» DATASET EXTRACT

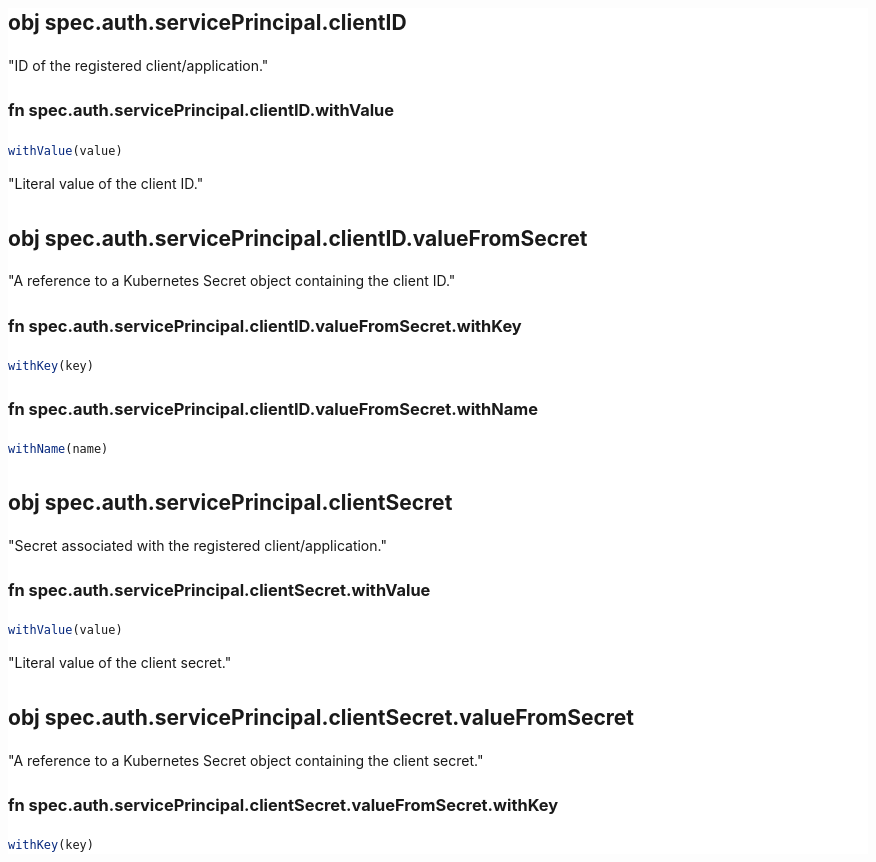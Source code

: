 ## obj spec.auth.servicePrincipal.clientID

"ID of the registered client/application."

### fn spec.auth.servicePrincipal.clientID.withValue

```ts
withValue(value)
```

"Literal value of the client ID."

## obj spec.auth.servicePrincipal.clientID.valueFromSecret

"A reference to a Kubernetes Secret object containing the client ID."

### fn spec.auth.servicePrincipal.clientID.valueFromSecret.withKey

```ts
withKey(key)
```



### fn spec.auth.servicePrincipal.clientID.valueFromSecret.withName

```ts
withName(name)
```



## obj spec.auth.servicePrincipal.clientSecret

"Secret associated with the registered client/application."

### fn spec.auth.servicePrincipal.clientSecret.withValue

```ts
withValue(value)
```

"Literal value of the client secret."

## obj spec.auth.servicePrincipal.clientSecret.valueFromSecret

"A reference to a Kubernetes Secret object containing the client secret."

### fn spec.auth.servicePrincipal.clientSecret.valueFromSecret.withKey

```ts
withKey(key)
```
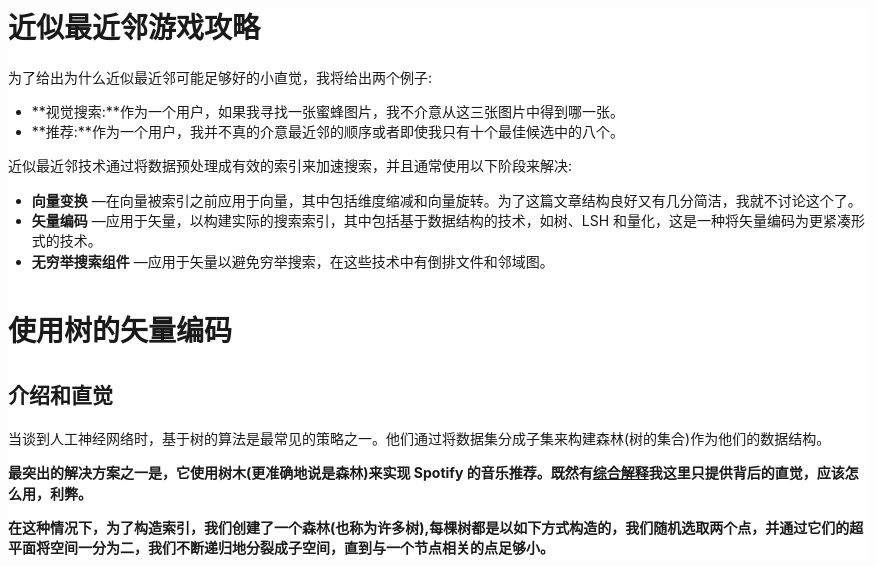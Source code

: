 # 近似最近邻游戏攻略

为了给出为什么近似最近邻可能足够好的小直觉，我将给出两个例子:

*   **视觉搜索:**作为一个用户，如果我寻找一张蜜蜂图片，我不介意从这三张图片中得到哪一张。
*   **推荐:**作为一个用户，我并不真的介意最近邻的顺序或者即使我只有十个最佳候选中的八个。

近似最近邻技术通过将数据预处理成有效的索引来加速搜索，并且通常使用以下阶段来解决:

*   **向量变换** —在向量被索引之前应用于向量，其中包括维度缩减和向量旋转。为了这篇文章结构良好又有几分简洁，我就不讨论这个了。
*   **矢量编码** —应用于矢量，以构建实际的搜索索引，其中包括基于数据结构的技术，如树、LSH 和量化，这是一种将矢量编码为更紧凑形式的技术。
*   **无穷举搜索组件** —应用于矢量以避免穷举搜索，在这些技术中有倒排文件和邻域图。

# 使用树的矢量编码

## 介绍和直觉

当谈到人工神经网络时，基于树的算法是最常见的策略之一。他们通过将数据集分成子集来构建森林(树的集合)作为他们的数据结构。

**最突出的解决方案之一是**[](https://github.com/spotify/annoy)**，它使用树木(更准确地说是森林)来实现 Spotify 的音乐推荐。既然有[综合解释](https://erikbern.com/2015/10/01/nearest-neighbors-and-vector-models-part-2-how-to-search-in-high-dimensional-spaces.html)我这里只提供背后的直觉，应该怎么用，利弊。**

**在这种情况下，为了构造索引，我们创建了一个森林(也称为许多树),每棵树都是以如下方式构造的，我们随机选取两个点，并通过它们的超平面将空间一分为二，我们不断递归地分裂成子空间，直到与一个节点相关的点足够小。**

» TASK DETAILS
The copy you return must match the records above exactly, minus any images.

» WRITTEN RESPONSE
Source code

: ## obj spec.auth.servicePrincipal.clientID

"ID of the registered client/application."

### fn spec.auth.servicePrincipal.clientID.withValue

```ts
withValue(value)
```

"Literal value of the client ID."

## obj spec.auth.servicePrincipal.clientID.valueFromSecret

"A reference to a Kubernetes Secret object containing the client ID."

### fn spec.auth.servicePrincipal.clientID.valueFromSecret.withKey

```ts
withKey(key)
```



### fn spec.auth.servicePrincipal.clientID.valueFromSecret.withName

```ts
withName(name)
```



## obj spec.auth.servicePrincipal.clientSecret

"Secret associated with the registered client/application."

### fn spec.auth.servicePrincipal.clientSecret.withValue

```ts
withValue(value)
```

"Literal value of the client secret."

## obj spec.auth.servicePrincipal.clientSecret.valueFromSecret

"A reference to a Kubernetes Secret object containing the client secret."

### fn spec.auth.servicePrincipal.clientSecret.valueFromSecret.withKey

```ts
withKey(key)
```
Source code

: # 近似最近邻游戏攻略

为了给出为什么近似最近邻可能足够好的小直觉，我将给出两个例子:

*   **视觉搜索:**作为一个用户，如果我寻找一张蜜蜂图片，我不介意从这三张图片中得到哪一张。
*   **推荐:**作为一个用户，我并不真的介意最近邻的顺序或者即使我只有十个最佳候选中的八个。

近似最近邻技术通过将数据预处理成有效的索引来加速搜索，并且通常使用以下阶段来解决:

*   **向量变换** —在向量被索引之前应用于向量，其中包括维度缩减和向量旋转。为了这篇文章结构良好又有几分简洁，我就不讨论这个了。
*   **矢量编码** —应用于矢量，以构建实际的搜索索引，其中包括基于数据结构的技术，如树、LSH 和量化，这是一种将矢量编码为更紧凑形式的技术。
*   **无穷举搜索组件** —应用于矢量以避免穷举搜索，在这些技术中有倒排文件和邻域图。

# 使用树的矢量编码

## 介绍和直觉

当谈到人工神经网络时，基于树的算法是最常见的策略之一。他们通过将数据集分成子集来构建森林(树的集合)作为他们的数据结构。

**最突出的解决方案之一是**[](https://github.com/spotify/annoy)**，它使用树木(更准确地说是森林)来实现 Spotify 的音乐推荐。既然有[综合解释](https://erikbern.com/2015/10/01/nearest-neighbors-and-vector-models-part-2-how-to-search-in-high-dimensional-spaces.html)我这里只提供背后的直觉，应该怎么用，利弊。**

**在这种情况下，为了构造索引，我们创建了一个森林(也称为许多树),每棵树都是以如下方式构造的，我们随机选取两个点，并通过它们的超平面将空间一分为二，我们不断递归地分裂成子空间，直到与一个节点相关的点足够小。**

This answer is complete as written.